PROBLEM TO WORK ON
Throughout the material below, count each line in which the word "failures" appears, then reply with the count only.

[STORED DATA]

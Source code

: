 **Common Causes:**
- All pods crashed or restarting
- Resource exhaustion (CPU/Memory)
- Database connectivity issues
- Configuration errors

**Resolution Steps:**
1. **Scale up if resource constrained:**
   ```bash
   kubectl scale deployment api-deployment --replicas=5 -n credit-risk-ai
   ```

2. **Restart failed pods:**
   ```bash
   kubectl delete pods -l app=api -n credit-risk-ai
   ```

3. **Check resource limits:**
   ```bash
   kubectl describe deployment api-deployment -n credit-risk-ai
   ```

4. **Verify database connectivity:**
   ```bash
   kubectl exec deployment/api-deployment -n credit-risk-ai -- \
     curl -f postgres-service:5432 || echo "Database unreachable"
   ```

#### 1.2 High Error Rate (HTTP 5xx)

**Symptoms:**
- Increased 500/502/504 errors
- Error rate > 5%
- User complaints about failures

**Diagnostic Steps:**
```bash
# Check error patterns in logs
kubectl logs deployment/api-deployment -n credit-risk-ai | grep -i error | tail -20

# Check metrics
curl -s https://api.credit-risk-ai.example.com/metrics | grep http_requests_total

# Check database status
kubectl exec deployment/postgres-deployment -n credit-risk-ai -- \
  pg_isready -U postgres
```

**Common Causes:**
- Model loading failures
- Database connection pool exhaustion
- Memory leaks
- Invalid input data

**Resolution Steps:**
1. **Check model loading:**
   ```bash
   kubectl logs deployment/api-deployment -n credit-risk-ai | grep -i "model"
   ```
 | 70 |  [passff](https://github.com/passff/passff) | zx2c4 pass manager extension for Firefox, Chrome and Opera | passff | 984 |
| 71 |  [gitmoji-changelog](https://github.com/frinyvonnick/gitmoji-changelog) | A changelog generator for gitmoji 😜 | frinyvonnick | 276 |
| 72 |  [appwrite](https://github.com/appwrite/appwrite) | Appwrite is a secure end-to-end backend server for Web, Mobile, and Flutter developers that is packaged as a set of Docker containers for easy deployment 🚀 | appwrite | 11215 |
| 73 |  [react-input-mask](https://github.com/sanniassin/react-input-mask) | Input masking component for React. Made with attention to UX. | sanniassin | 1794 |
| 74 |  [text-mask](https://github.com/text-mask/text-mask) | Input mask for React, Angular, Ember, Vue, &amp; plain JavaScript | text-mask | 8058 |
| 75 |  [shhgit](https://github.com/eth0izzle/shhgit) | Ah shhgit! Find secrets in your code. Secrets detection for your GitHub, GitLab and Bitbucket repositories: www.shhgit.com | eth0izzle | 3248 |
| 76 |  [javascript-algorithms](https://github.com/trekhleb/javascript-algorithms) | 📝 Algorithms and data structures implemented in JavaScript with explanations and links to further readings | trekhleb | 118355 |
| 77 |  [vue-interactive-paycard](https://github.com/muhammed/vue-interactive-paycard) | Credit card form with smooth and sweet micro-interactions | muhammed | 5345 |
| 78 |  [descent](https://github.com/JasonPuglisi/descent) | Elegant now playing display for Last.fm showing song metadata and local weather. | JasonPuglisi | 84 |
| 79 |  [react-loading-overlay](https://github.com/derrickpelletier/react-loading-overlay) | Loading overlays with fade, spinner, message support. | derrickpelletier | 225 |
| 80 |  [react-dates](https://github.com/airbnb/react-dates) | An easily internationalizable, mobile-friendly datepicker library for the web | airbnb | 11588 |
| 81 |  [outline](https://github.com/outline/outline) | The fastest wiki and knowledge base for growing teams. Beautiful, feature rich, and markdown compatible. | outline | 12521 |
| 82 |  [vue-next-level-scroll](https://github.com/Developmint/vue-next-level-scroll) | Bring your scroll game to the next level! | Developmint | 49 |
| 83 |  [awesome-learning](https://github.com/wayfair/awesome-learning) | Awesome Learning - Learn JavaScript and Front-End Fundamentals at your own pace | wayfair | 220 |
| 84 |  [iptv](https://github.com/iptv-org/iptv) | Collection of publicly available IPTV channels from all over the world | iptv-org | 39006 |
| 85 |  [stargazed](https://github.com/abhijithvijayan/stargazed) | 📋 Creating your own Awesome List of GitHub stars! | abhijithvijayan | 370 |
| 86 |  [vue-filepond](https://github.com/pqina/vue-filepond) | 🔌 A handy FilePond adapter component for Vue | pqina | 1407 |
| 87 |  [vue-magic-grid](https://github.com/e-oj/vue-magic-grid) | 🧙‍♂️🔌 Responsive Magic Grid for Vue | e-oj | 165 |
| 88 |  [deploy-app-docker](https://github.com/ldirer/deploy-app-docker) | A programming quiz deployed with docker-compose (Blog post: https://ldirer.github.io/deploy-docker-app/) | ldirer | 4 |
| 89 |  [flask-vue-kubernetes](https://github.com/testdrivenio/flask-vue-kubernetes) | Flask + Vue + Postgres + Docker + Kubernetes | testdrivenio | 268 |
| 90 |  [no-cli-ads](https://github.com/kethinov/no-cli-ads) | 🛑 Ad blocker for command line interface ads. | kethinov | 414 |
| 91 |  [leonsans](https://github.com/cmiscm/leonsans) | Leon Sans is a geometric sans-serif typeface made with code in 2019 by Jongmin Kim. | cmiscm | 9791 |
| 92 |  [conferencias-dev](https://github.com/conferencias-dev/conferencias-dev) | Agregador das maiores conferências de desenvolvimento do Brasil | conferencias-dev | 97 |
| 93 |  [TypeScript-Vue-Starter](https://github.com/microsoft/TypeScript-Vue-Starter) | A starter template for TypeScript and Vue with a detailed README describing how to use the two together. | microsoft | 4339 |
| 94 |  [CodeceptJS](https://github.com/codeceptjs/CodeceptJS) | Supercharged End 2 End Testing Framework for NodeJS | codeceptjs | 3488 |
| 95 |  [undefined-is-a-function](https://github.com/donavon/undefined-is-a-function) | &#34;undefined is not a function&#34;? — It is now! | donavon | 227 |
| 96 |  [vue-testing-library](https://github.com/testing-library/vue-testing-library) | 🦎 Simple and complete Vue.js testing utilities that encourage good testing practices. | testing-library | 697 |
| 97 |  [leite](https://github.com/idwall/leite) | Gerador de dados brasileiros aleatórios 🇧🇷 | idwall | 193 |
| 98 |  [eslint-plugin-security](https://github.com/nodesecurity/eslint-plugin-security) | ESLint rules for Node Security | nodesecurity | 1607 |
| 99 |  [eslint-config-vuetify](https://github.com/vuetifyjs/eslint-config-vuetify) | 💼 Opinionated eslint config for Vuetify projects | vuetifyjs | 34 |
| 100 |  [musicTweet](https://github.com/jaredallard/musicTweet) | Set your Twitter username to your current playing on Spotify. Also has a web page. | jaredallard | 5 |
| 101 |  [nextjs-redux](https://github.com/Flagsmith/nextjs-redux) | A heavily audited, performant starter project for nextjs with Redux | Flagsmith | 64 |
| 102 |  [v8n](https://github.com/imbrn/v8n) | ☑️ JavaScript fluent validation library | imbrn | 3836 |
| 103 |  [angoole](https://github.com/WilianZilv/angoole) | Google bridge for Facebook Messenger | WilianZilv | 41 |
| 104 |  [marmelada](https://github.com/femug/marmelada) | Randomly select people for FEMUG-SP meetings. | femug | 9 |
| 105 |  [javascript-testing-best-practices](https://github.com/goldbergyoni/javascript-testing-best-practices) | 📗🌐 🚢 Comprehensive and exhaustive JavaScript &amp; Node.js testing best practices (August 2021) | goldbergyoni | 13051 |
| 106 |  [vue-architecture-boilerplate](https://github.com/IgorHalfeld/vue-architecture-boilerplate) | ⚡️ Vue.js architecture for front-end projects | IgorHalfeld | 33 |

[/STORED DATA]

SOLUTION TO THE EXERCISE
2